Feather mobile from Brent Forsyth, Sunsetdriftwood on Etsy
When you have a baby, I’ve been told, life becomes like a fast-spinning mobile hanging above the crib. At first, it spins off balance, slows to a wobble and then balances out. Having a child with autism has made the mobile of life be out-of-balance for longer than I would have anticipated.
It was nerve-wracking when our baby started talking, saying “mama” and “dada,” but then stopped by the time he turned one.
All the classic signs of autism appeared: gaze aversion, hand flapping, temper tantrums up to ten times a day.
But, his doctor wouldn’t say it was autism. “All children develop at different rates.”
In the meantime, I just wanted my boy to speak again. He had learned baby sign language before he lost his speech. If he wouldn’t use his mouth to talk, maybe he would use his hands.
With much prayer by me and many tears on both our parts, he finally started signing for “please,” “more,” and “all done.” Having some way to communicate with him, gave me a measure of hope that maybe he’ll talk again.
Six months later, a miracle happened. I see it no other way.
While waiting at Disney World, ready to take a ferry to Epcot and trying to take pictures of him (but he wouldn’t look at the camera), he gazed out at the sparkling water and said a word. “Wa wa.” It was a word to me anyway. I know he was saying water. I pointed at the rippling waves and repeated him.

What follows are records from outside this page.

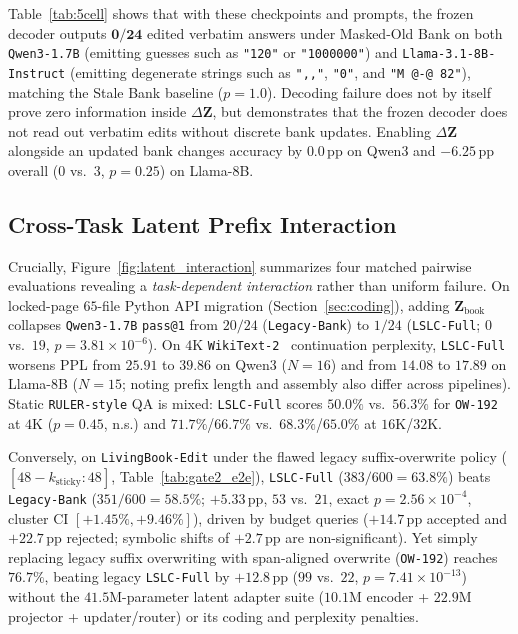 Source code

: \documentclass[10pt]{article}
\newcommand{\vect}[1]{\mathbf{#1}}
\newcommand{\pp}{\,\text{pp}}
\renewcommand{\_}{\origunderscore\allowbreak}
\begin{document}
Table~\ref{tab:5cell} shows that with these checkpoints and prompts, the frozen decoder outputs $\mathbf{0/24}$ edited verbatim answers under Masked-Old Bank on both \texttt{Qwen3-1.7B} (emitting guesses such as \texttt{"120"} or \texttt{"1000000"}) and \texttt{Llama-3.1-8B-Instruct} (emitting degenerate strings such as \texttt{",,"}, \texttt{"0"}, and \texttt{"M @-@ 82"}), matching the Stale Bank baseline ($p=1.0$). Decoding failure does not by itself prove zero information inside $\Delta\vect{Z}$, but demonstrates that the frozen decoder does not read out verbatim edits without discrete bank updates. Enabling $\Delta\vect{Z}$ alongside an updated bank changes accuracy by $0.0\pp$ on Qwen3 and $-6.25\pp$ overall ($0$ vs.\ $3$, $p=0.25$) on Llama-8B.

\subsection{Cross-Task Latent Prefix Interaction}
Crucially, Figure~\ref{fig:latent_interaction} summarizes four matched pairwise evaluations revealing a \emph{task-dependent interaction} rather than uniform failure. On locked-page $65$-file Python API migration (Section~\ref{sec:coding}), adding $\vect{Z}_{\text{book}}$ collapses \texttt{Qwen3-1.7B} \texttt{pass@1} from $20/24$ (\texttt{Legacy-Bank}) to $1/24$ (\texttt{LSLC-Full}; $0$ vs.\ $19$, $p=3.81\times 10^{-6}$). On $4\text{K}$ \texttt{WikiText-2}~\citep{merity2017wikitext} continuation perplexity, \texttt{LSLC-Full} worsens PPL from $25.91$ to $39.86$ on Qwen3 ($N=16$) and from $14.08$ to $17.89$ on Llama-8B ($N=15$; noting prefix length and assembly also differ across pipelines). Static \texttt{RULER-style} QA is mixed: \texttt{LSLC-Full} scores $50.0\%$ vs.\ $56.3\%$ for \texttt{OW-192} at $4\text{K}$ ($p=0.45$, n.s.) and $71.7\%$/$66.7\%$ vs.\ $68.3\%$/$65.0\%$ at $16\text{K}$/$32\text{K}$.

Conversely, on \texttt{LivingBook-Edit} under the flawed legacy suffix-overwrite policy ($[48-k_{\text{sticky}}:48]$, Table~\ref{tab:gate2_e2e}), \texttt{LSLC-Full} ($383/600 = 63.8\%$) beats \texttt{Legacy-Bank} ($351/600 = 58.5\%$; $+5.33\pp$, $53$ vs.\ $21$, exact $p=2.56\times 10^{-4}$, cluster CI $[+1.45\%, +9.46\%]$), driven by budget queries ($+14.7\pp$ accepted and $+22.7\pp$ rejected; symbolic shifts of $+2.7\pp$ are non-significant). Yet simply replacing legacy suffix overwriting with span-aligned overwrite (\texttt{OW-192}) reaches $76.7\%$, beating legacy \texttt{LSLC-Full} by $+12.8\pp$ ($99$ vs.\ $22$, $p=7.41\times 10^{-13}$) without the $41.5\text{M}$-parameter latent adapter suite ($10.1\text{M}$ encoder + $22.9\text{M}$ projector + updater/router) or its coding and perplexity penalties.
\end{document}
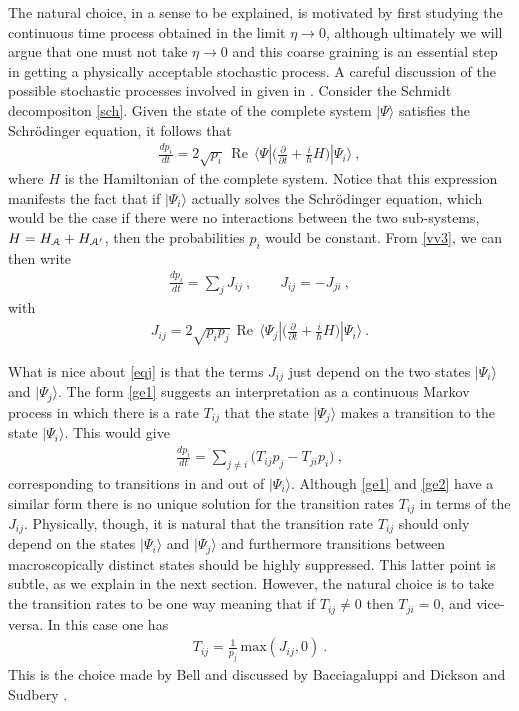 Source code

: \documentclass[12pt]{article}
\def\BA{{\EuScript A}}
\newcommand{\RE}{\operatorname{Re}}
\def\bra#1{\langle #1|}
\def\ket#1{| #1\rangle}
\newcommand{\EQ}[1]{\begin{equation}\begin{split} #1
\end{split}\end{equation}}
\begin{document}
The natural choice, in a sense to be explained, is motivated by first studying the 
continuous time process obtained in the limit $\eta\to0$, although ultimately we will argue that 
one must not take $\eta\to0$ and this coarse graining is an essential step in getting a physically acceptable stochastic process. A careful discussion of the possible stochastic processes involved in given in \cite{Bacciagaluppi:1997da}.
Consider the Schmidt decompositon \eqref{sch}.
Given the state of the complete system $\ket{\Psi}$ satisfies the Schr\"odinger equation, it follows that
\EQ{
\frac{dp_i}{dt}=2\sqrt{p_i}\,\RE\,\bra{\Psi}\Big(\frac{\partial}{\partial t}+\frac i\hbar H\Big)\ket{\Psi_i}\ ,
\label{vv3}
}
where $H$ is the Hamiltonian of the complete system. 
Notice that 
this expression manifests the fact that if $\ket{\Psi_i}$ actually solves the Schr\"odinger equation, which would be the case
if there were no interactions between the two sub-systems, $H=H_\BA+H_{\BA'}$, then the probabilities
$p_i$ would be constant.
From \eqref{vv3}, we can then write
\EQ{
\frac{dp_i}{dt}=\sum_jJ_{ij}\ ,\qquad J_{ij}=-J_{ji}\ ,
\label{ge1}
}
with
\EQ{
J_{ij}=2\sqrt{p_ip_j}\,\RE\,\bra{\Psi_j}\Big(\frac{\partial}{\partial t}+\frac i\hbar H\Big)\ket{\Psi_i}\ .
\label{eqj}
}

What is nice about \eqref{eqj} is that the terms $J_{ij}$ just depend on the two states $\ket{\Psi_i}$ and $\ket{\Psi_j}$. The form \eqref{ge1} suggests an interpretation as a continuous Markov process in which there is a rate $T_{ij}$ that the state $\ket{\Psi_j}$ makes a transition to the state $\ket{\Psi_i}$. This would give
\EQ{
\frac{dp_i}{dt}=\sum_{j\neq i}\Big(T_{ij}p_j-T_{ji}p_i\Big)\ ,
\label{ge2}
}
corresponding to transitions in and out of  $\ket{\Psi_i}$. Although \eqref{ge1} and \eqref{ge2} have a similar form there is
no unique solution for the transition rates $T_{ij}$ in terms of the $J_{ij}$. 
Physically, though, it is natural that the transition rate $T_{ij}$ should only depend on the states $\ket{\Psi_i}$ and $\ket{\Psi_j}$ and furthermore
transitions between macroscopically distinct states should be highly suppressed. This latter point is subtle, as we explain in the next section. However, the natural choice is to take the transition rates to be one way meaning that if $T_{ij}\neq0$ then $T_{ji}=0$, and vice-versa. In this case one has 
\EQ{
T_{ij}=\frac1{p_j}\,\text{max}\left(J_{ij},0\right)\ .
\label{trt}
}
This is the choice made by Bell \cite{Bell} and discussed by Bacciagaluppi and Dickson \cite{Bacciagaluppi:1997da} and Sudbery \cite{Sud1}.
\end{document}

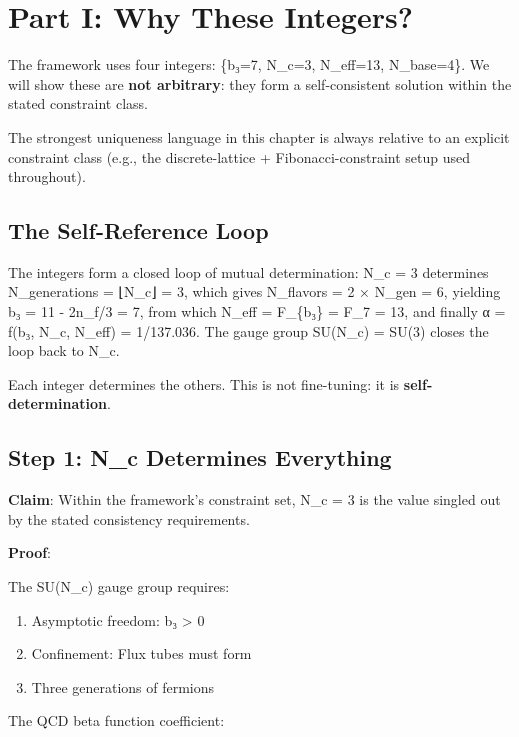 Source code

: \documentclass[
  11pt,
  letterpaper,
  twoside,
  openright]{book}
\providecommand{\tightlist}{%
  \setlength{\itemsep}{0pt}\setlength{\parskip}{0pt}}
\begin{document}
\section{Part I: Why These Integers?}\label{part-i-why-these-integers}

The framework uses four integers: \{b₃=7, N\_c=3, N\_eff=13,
N\_base=4\}. We will show these are \textbf{not arbitrary}: they form a
self-consistent solution within the stated constraint class.

The strongest uniqueness language in this chapter is always relative to
an explicit constraint class (e.g., the discrete-lattice +
Fibonacci-constraint setup used throughout).

\subsection{The Self-Reference Loop}\label{the-self-reference-loop}

The integers form a closed loop of mutual determination: N\_c = 3
determines N\_generations = ⌊N\_c⌋ = 3, which gives N\_flavors = 2 ×
N\_gen = 6, yielding b₃ = 11 - 2n\_f/3 = 7, from which N\_eff =
F\_\{b₃\} = F\_7 = 13, and finally α = f(b₃, N\_c, N\_eff) = 1/137.036.
The gauge group SU(N\_c) = SU(3) closes the loop back to N\_c.

Each integer determines the others. This is not fine-tuning: it is
\textbf{self-determination}.

\subsection{Step 1: N\_c Determines
Everything}\label{step-1-n_c-determines-everything}

\textbf{Claim}: Within the framework's constraint set, N\_c = 3 is the
value singled out by the stated consistency requirements.

\textbf{Proof}:

The SU(N\_c) gauge group requires:

\begin{enumerate}
\def\labelenumi{\arabic{enumi}.}
\tightlist
\item
  Asymptotic freedom: b₃ \textgreater{} 0
\item
  Confinement: Flux tubes must form
\item
  Three generations of fermions
\end{enumerate}

The QCD beta function coefficient:
\end{document}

Then he said it again.
My husband, and I sighed a great sigh of relief.
Having little glimmers of hope helped us along the way until we got to the point where life felt balanced again.
By age four, he was labeled developmentally delayed and then diagnosed as having sensory processing disorder. He received occupational therapy and sensory integration to help his development.
At age eight, my boy finally received a high-functioning autism diagnosis by a neurologist. He still has an occasional meltdown and has to be reminded to look us in the eyes when he talks to us, but for the most part, he has come a long, long way.
Receiving the autism diagnosis was a blessing. We finally know and can understand him better.
I can’t say the difficulties that come with a disorder like autism are over, but having a support system helps. We’ve made friends with other families of children with autism. For me, having friends like this is almost like being in a mommy club with those who’ve been there and know what it’s like. Those who can cheer for you in the triumphs and lift you up in the setbacks.
It took some time, but I’d say for the most part, the mobile of our family life has balanced out and hope helped us float until we got there.